Sports fans everywhere will relate. There’s a player in whatever team you support that has a special place in your heart for no other reason than he or she seems to represent that game in its purest form. They might not be the best, the most skilful, but there’s a feeling about them that they’d do it for free if they weren’t getting paid. In that respect, they channel you as a fan better than the rest of your squad.

If heavy metal has an equivalent, then it’s Anvil.

Since 1981, Steve “Lips” Kudlow and Robb Reiner (another reason to love them is that the pair have been best mates since 1973) have worked harder, overcome more challenges and written more records than just about anyone. And you can’t help feel that they are grateful for every show they’ve played, every CD they’ve sold and every fan they’ve got.

Last year when MV was there as Metallica played a 14,000 capacity arena in Birmingham, James Hetfield stood on stage and said it was a “tight little place”. If Anvil played to a tenth of that then it’d probably be the night of their lives.

In that context then, not for nothing is their 17th (we think) studio album called “Pounding The Pavement.” A workmanlike collection for the best workmanlike band there is, you might say. Except Anvil have always been better than that.
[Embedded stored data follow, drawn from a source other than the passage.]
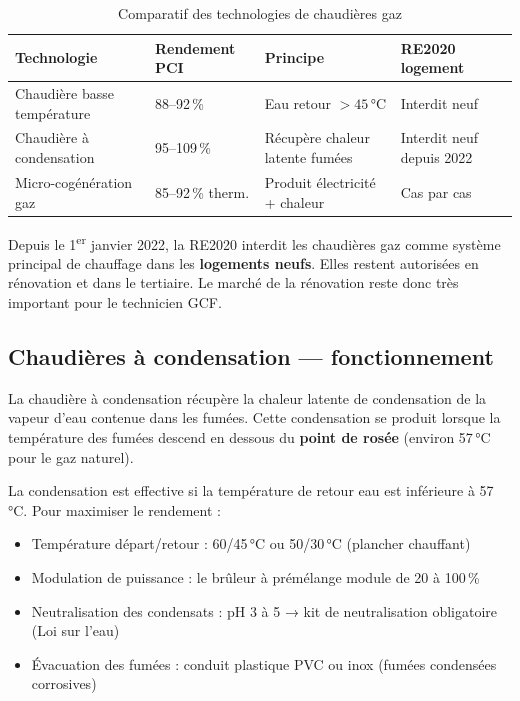 \begin{table}[H]
  \centering
  \caption{Comparatif des technologies de chaudières gaz}
  \begin{tabular}{p{3.5cm}p{3cm}p{3cm}p{2.5cm}}
    \toprule
    Technologie & Rendement PCI & Principe & RE2020 logement \\
    \midrule
    Chaudière basse température & 88–92\,\% & Eau retour $> 45$\,°C & Interdit neuf \\
    Chaudière à condensation & 95–109\,\% & Récupère chaleur latente fumées & Interdit neuf depuis 2022 \\
    Micro-cogénération gaz & 85–92\,\% therm. & Produit électricité + chaleur & Cas par cas \\
    \bottomrule
  \end{tabular}
\end{table}

\begin{attention}
Depuis le 1\textsuperscript{er} janvier 2022, la RE2020 interdit les chaudières gaz comme système principal de chauffage dans les \textbf{logements neufs}. Elles restent autorisées en rénovation et dans le tertiaire. Le marché de la rénovation reste donc très important pour le technicien GCF.
\end{attention}

\subsection{Chaudières à condensation — fonctionnement}

La chaudière à condensation récupère la chaleur latente de condensation de la vapeur d'eau contenue dans les fumées. Cette condensation se produit lorsque la température des fumées descend en dessous du \textbf{point de rosée} (environ 57\,°C pour le gaz naturel).

\begin{methode}[title=Conditions de fonctionnement en condensation]
La condensation est effective si la température de retour eau est inférieure à 57\,°C. Pour maximiser le rendement :
\begin{itemize}
  \item Température départ/retour : 60/45\,°C ou 50/30\,°C (plancher chauffant)
  \item Modulation de puissance : le brûleur à prémélange module de 20 à 100\,\%
  \item Neutralisation des condensats : pH 3 à 5 → kit de neutralisation obligatoire (Loi sur l'eau)
  \item Évacuation des fumées : conduit plastique PVC ou inox (fumées condensées corrosives)
\end{itemize}
\end{methode}

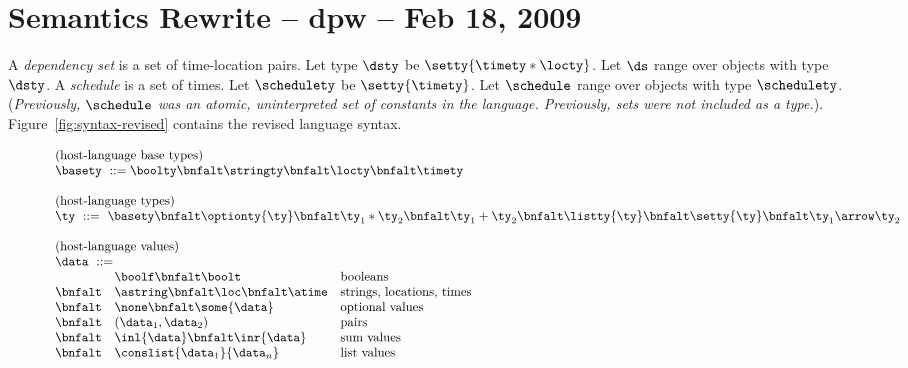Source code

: \section{Semantics Rewrite -- dpw -- Feb 18, 2009}

A {\em dependency set} is a set of time-location pairs.
Let type $\dsty$ be $\setty{\timety * \locty}$. 
Let $\ds$ range over objects with type $\dsty$.
A {\em schedule} is a set of times.  Let
$\schedulety$ be $\setty{\timety}$.  Let
$\schedule$ range over objects with type $\schedulety$.
({\em Previously, $\schedule$ was an atomic, uninterpreted set of constants in the language.
Previously, sets were not included as a type.}).
Figure~\ref{fig:syntax-revised} contains the revised language 
syntax.

\begin{figure}[t]
\[
\begin{array}{lll}
\multicolumn{3}{l}{\mbox{(host-language base types)}}\\ 
\multicolumn{3}{l}{\basety \ ::= \boolty \bnfalt \stringty \bnfalt \locty \bnfalt \timety} \\
\\
\multicolumn{3}{l}{\mbox{(host-language types)}}\\ 
\multicolumn{3}{l}{\ty \ ::=\ \basety
\bnfalt \optionty{\ty}
\bnfalt \ty_1 * \ty_2
\bnfalt \ty_1 + \ty_2
\bnfalt \listty{\ty}
\bnfalt \setty{\ty}
\bnfalt \ty_1 \arrow \ty_2
} \\
\\
\multicolumn{3}{l}{\mbox{(host-language values)}}\\ 
\multicolumn{3}{l}{\data \ ::=} \\
& \boolf \bnfalt \boolt & \mbox{booleans} \\
\bnfalt & \astring \bnfalt \loc \bnfalt \atime &
 \mbox{strings, locations, times} \\
\bnfalt & \none \bnfalt 
                           \some{\data} & \mbox{optional values}\\
\bnfalt & (\data_1,\data_2) & \mbox{pairs} \\
\bnfalt & \inl{\data} \bnfalt 
                           \inr{\data} & \mbox{sum values} \\
\bnfalt & 
                           \conslist{\data_1}{\data_n} & \mbox{list values} \\


\end{array}\]
\end{figure}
They don’t think like other bands (this is meant as a compliment). Don’t believe me? Ok, but which other group on Planet Rock – or anywhere else for that matter – would start a record with a track called “Bitch In The Box” about hating your Sat Nav? Oh and make it a fists in the air belter? No one that’s who.
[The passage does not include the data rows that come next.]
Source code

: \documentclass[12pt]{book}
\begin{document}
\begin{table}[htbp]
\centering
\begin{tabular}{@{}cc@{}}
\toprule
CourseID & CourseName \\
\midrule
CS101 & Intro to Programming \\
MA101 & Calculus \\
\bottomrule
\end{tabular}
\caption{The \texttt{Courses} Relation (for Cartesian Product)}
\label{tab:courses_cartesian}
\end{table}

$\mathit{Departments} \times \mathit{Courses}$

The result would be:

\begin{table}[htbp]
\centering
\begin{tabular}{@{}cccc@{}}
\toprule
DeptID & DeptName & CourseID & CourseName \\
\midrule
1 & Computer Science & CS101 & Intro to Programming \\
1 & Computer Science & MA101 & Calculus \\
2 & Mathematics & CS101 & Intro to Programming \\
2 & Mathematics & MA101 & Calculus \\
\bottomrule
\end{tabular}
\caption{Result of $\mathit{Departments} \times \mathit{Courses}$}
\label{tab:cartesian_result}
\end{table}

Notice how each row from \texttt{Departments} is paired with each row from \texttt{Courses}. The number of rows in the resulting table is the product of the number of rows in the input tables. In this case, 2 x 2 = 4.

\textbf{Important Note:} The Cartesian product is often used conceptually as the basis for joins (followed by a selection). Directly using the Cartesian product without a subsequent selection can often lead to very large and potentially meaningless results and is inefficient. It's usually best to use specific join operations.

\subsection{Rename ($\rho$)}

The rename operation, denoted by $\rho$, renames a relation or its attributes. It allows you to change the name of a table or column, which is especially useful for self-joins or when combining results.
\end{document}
The next one sees them on more usual home turf. “Ego” is a fun, snotty Motorhead type romp, and although, clearly, they are a band with “classic” overtones, the chunky “Doing What I Want” is all the evidence you could ever need that they don’t feel like resting on any laurels any time soon.

In fact, “Pounding The Pavement” runs the full gambit. “Smash Your Face” – and yeah it’s as subtle as a boot to the bollocks – is a power metal thumper, the title track itself is an instrumental, and “Rock That Shit” probably doesn’t need any explanation. It deserves one. It’s a bar room rock n roller with a bluesy heart. Bet you didn’t see that coming?!

Elsewhere, they just play their hand perfectly in fairness. “Let It Go” starts with a solo, as if bursting to rock, and “Nanook Of The North” (no, I swear we aren’t making these titles up) is delightfully unhinged. Perhaps the most interesting song here, it is a perfect showcase for a band that is always ready to confound expectations, a song about Native Canadians (its title comes from a 1920s documentary) it is absolutely not what you’d imagine.

“Black Smoke” – seemingly about driving cars fast – is heads down and away you go, “World Of Tomorrow” sees Lips unleash his inner hippy over a Sabbathy riff, while last song “Warming Up” has a kind of jazzy feel and you can bet your bottom (Canadian) dollar that it will sound fantastic live.

So, with “Pounding The Pavement” rocks greatest triers have done it again. Since that film in 2006 they have enjoyed a renaissance, but however much of a curiosity that might have been, it is the music that will sustain them and keep the fans coming back. There are 11 songs here that do just that, bless their leather clad hearts.